Here, with Andrea O’Callaghan, Head of Business Improvement and Allocations at Swan Housing we take a look at its first 18 months usage of Tenancy Analytics:
“First of all, the system has allowed us to match our records against information held by other agencies to identify potential incidences of fraud. The four main areas of tenancy fraud identified through our use of Tenancy Analytics are:
- Tenants not using the property as their principle home
- Holding a mortgage on another property
- Having multiple address records
The majority of cases identified for investigation of fraud are now highlighted for us through Tenancy Analytics.”
Since implementation of Tenancy Analytics, the number of cases investigated by Swan Housing as a result of the Tenancy Analytics software is over 1.5 times greater than those resulting from all other sources. In 2018 alone Swan recovered 12 properties to tenancy fraud with other investigations ongoing, which has enabled it to offer these recovered homes to other tenants in desperate need of housing.
Not only has Tenancy Analytics enabled identification of cases, but the data gathered has also served to encourage swift resolutions, as Andrea explains:
“As a registered provider we are unable to prosecute those we find guilty of tenancy fraud, as only local authorities have this power. Legal action would be required, which can be both lengthy and expensive, so our preferred solution is to encourage surrender of the property. As our knowledge of Tenancy Analytics increases, the number of cases of the tenant surrendering the tenancy has been growing.”
One recent case illustrative of this, is detailed here:
Case Study: The tenant of a three-bedroomed flat was flagged through Tenancy Analytics as having a mortgage at another property.
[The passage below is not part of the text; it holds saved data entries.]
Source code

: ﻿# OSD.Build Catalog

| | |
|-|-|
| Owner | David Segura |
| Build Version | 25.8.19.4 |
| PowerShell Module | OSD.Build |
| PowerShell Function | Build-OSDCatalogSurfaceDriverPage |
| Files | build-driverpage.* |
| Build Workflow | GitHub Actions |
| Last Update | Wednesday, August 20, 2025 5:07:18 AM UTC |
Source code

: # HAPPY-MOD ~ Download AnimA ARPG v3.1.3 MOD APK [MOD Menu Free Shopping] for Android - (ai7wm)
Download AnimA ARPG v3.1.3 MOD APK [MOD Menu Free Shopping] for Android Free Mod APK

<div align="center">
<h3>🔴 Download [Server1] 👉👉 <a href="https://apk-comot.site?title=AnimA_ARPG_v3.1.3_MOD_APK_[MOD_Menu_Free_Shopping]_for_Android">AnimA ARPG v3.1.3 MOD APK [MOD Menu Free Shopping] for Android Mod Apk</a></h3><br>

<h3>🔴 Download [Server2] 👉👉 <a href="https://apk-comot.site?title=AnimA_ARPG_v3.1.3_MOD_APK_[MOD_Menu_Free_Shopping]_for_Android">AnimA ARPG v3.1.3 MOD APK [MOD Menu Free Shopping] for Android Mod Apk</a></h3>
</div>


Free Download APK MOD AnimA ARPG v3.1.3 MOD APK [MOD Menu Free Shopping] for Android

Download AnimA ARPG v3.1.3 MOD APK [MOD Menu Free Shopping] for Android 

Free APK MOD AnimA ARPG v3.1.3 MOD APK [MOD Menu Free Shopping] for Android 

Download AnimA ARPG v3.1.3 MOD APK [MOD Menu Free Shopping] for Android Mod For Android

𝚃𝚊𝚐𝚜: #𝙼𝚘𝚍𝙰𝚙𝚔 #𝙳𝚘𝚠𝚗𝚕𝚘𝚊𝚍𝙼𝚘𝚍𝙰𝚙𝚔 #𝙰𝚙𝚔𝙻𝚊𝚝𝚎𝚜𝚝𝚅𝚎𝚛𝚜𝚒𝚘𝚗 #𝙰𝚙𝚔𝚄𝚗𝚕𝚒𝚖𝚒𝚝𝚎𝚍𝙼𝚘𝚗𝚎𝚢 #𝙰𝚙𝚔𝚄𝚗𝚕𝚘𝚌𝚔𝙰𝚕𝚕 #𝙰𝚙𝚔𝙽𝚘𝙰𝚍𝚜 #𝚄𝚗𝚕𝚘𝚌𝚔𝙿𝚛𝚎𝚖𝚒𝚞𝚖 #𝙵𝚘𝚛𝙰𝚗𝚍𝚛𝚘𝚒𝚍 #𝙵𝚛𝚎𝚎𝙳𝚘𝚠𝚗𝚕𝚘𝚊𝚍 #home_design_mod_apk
A joint investigation with London Borough of Tower Hamlets (LBTH) Fraud Team discovered the tenant and their partner had a joint mortgage on a property they were sub-letting while they were living overseas. The Swan Housing property was used as a base when they visited the UK. After being interviewed under caution the tenants returned the keys.
Andrea adds that, “In addition to tackling fraud, we are using Tenancy Analytics to alert us to changes to the tenant’s details and/or household members which helps to ensure our data is both accurate and up to date . We use the system to check the information provided for applications to amend a tenancy. This could include changing a sole tenancy to a joint, and vice versa, name changes and changes to household members. It is also used to verify application for assignments and successions.
If Tenancy Analytics does not confirm the details of those claiming occupancy (including for the specified length of time), they will have to provide further evidence and an explanation as to why they do not appear to be registered as living at the property.
Not only this, but Tenancy Analytics also highlights discrepancies between the data we hold and that of other agencies. There are currently around 700 tenancy discrepancies on our system that require attention; many of these will be as minor as a different spelling of a name, but in some cases they can lead to evidence of fraud.
The majority of tenancy fraud cases can be detected by regularly checking whether a tenant is actually residing at the property and the most effective way of doing this is by combining our expertise and Tenancy Analytics data to undertake residency matching. Tenancy Analytics alerts our officers when a tenant details change, so we can be proactive.
Tenancy Analytics software is an important tool for tackling tenancy fraud and has proven invaluable in the recovery of properties and processing tenancy applications. Tenancy Analytics is also used by our Income Team to help recover former tenant debt and ensure a new tenant can sustain a tenancy by undertaking a pre tenancy financial assessment.”
As Swan Housing has indicated in its use of Tenancy Analytics, the module is multi-faceted in its uses and benefits. From identifying potential incidences of fraud, to ensuring swift resolutions, proactive working leading to money-saving gains, supporting tenancy sustainability and recovering former tenant debt, Tenancy Analytics can be used by housing associations to provide a verified view of the facts, enabling it to make informed decisions around tenants and housing stock.